START RECORDS TO USE
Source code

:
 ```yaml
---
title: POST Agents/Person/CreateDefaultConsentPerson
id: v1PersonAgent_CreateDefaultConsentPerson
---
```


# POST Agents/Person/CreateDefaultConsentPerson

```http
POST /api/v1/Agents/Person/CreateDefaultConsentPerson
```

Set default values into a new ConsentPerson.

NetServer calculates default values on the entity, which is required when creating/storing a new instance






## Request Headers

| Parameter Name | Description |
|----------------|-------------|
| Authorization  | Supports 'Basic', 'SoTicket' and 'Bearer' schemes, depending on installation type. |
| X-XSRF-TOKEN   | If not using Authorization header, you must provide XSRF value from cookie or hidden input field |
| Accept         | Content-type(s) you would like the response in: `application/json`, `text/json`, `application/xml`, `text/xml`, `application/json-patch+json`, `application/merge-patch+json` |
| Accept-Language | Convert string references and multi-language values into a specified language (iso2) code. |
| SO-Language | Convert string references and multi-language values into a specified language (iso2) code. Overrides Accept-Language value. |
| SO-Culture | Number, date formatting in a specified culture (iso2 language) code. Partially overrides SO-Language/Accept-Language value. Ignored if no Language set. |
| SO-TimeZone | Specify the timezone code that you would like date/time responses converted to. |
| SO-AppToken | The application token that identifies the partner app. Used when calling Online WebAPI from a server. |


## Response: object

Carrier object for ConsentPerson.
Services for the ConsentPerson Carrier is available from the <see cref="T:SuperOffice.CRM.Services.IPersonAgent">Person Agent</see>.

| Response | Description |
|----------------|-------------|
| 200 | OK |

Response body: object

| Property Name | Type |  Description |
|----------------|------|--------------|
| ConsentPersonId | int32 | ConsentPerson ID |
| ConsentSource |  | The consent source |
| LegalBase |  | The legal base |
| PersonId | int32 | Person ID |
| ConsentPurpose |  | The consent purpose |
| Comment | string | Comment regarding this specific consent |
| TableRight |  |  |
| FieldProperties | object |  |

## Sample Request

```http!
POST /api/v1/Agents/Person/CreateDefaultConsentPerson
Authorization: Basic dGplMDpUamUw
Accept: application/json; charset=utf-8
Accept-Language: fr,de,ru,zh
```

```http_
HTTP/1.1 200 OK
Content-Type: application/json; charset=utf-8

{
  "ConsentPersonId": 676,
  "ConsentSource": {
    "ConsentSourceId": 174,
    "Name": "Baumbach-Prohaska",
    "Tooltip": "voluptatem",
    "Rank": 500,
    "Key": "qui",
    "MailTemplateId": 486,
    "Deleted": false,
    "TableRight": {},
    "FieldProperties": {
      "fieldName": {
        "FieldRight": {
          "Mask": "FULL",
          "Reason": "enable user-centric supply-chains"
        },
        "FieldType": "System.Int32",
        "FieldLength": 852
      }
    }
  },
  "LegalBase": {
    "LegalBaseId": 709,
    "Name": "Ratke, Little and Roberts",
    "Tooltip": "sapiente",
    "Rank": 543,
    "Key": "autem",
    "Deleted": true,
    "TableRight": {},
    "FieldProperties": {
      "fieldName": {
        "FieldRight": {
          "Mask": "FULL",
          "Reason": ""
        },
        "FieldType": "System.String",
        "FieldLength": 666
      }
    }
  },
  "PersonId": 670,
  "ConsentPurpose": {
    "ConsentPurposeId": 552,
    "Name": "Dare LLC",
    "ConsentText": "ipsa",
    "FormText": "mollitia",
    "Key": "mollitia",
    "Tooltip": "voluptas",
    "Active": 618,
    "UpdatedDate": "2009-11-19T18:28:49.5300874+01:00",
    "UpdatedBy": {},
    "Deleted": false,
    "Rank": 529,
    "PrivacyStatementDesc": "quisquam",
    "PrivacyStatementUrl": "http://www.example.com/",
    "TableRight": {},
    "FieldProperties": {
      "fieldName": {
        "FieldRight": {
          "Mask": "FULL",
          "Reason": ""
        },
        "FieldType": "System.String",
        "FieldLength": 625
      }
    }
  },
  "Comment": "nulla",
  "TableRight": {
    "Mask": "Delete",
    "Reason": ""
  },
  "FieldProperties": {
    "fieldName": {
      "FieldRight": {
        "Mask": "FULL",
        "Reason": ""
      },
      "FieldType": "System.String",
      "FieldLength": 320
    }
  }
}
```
END RECORDS TO USE
The answer should consist only of the number of lines above in which "into" appears.

3